Just how money hungry are the new owners? Well, they already sold out in a way. Twenty-three celebrities have invested in the UFC, including Patriots quarterback Tom Brady, Rob Dyrdek, Adam Levine, Mark Wahlberg, the Williams sisters, and even Cam Newton. Expect many of these names to appear in crossovers with the UFC in the near future.

Even though Conor McGregor has a chance to eclipse Mayweather’s one-year PPV buys record with 1.76 million buys at UFC 205, he can’t be the only fighter the UFC relies on. If McGregor were to suffer a series of losses, an injury, or otherwise leave the organization, Pay-Per-View numbers would plummet and the company’s growth would be thrown into question.

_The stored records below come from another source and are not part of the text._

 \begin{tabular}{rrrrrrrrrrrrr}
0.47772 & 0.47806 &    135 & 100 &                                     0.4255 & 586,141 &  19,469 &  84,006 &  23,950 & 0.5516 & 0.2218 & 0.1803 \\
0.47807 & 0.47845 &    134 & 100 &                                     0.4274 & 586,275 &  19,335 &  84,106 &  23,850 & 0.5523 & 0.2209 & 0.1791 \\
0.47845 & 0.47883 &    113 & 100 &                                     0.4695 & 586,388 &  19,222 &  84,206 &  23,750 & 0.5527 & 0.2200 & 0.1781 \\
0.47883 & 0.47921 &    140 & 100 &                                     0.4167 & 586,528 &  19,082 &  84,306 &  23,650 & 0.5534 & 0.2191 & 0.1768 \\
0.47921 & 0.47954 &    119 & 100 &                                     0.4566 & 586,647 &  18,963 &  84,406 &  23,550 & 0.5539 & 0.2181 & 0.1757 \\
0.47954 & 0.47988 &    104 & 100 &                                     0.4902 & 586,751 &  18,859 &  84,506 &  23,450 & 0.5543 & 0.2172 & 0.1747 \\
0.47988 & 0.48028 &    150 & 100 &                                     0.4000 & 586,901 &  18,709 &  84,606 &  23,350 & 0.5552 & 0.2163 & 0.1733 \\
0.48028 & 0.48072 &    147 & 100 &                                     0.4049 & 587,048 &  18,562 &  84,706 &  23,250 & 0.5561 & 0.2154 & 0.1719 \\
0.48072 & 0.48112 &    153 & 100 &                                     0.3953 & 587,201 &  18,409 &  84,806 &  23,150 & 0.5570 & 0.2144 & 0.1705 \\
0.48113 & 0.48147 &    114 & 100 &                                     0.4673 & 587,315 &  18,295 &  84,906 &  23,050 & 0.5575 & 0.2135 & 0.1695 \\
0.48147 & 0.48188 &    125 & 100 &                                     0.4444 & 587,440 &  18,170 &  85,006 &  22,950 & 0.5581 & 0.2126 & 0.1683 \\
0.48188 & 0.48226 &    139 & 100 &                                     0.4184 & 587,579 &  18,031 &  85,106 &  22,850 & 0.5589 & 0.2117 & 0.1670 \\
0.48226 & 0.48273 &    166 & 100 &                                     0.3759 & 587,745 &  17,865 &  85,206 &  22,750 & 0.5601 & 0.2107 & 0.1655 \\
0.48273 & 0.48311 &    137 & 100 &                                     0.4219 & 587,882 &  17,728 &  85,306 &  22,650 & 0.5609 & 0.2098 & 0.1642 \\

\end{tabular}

Before the success in 2015 and 2016, there was the worry in 2014 – a year in which PPV buys dropped to the lowest they had been since 2005, where there were 260,000 buys per event on average.

Even Dave Meltzer says nothing is a lock, and although the UFC may have their biggest quarter ever business wise to close 2016, the UFC hasn’t yet announced that their top stars will compete – except for McGregor.

If stars are to stay loyal to the UFC, they must be paid and promoted well – something the UFC hasn’t done for a few household names on their roster. Take for example José Aldo – his disclosed career earnings added together don’t even match the number on McGregor’s last paycheck, the $3,000,000 he earned for his fight at UFC 202 with Nate Diaz. Aldo is so unhappy with how the company has handled his title unification bout with McGregor that he’s willing to fight the UFC in court if he isn’t released from his contract.

Unfortunately for Aldo though, Sean Shelby, Joe Silva and even Dana White don’t book Pay-Per-View main events anymore – the dollar dictated that he wasn’t fit to headline a card against Conor McGregor.

There must be a balance maintained between sport and business to ensure the survival of the UFC in this new era of ownership. The dollar is in control right now.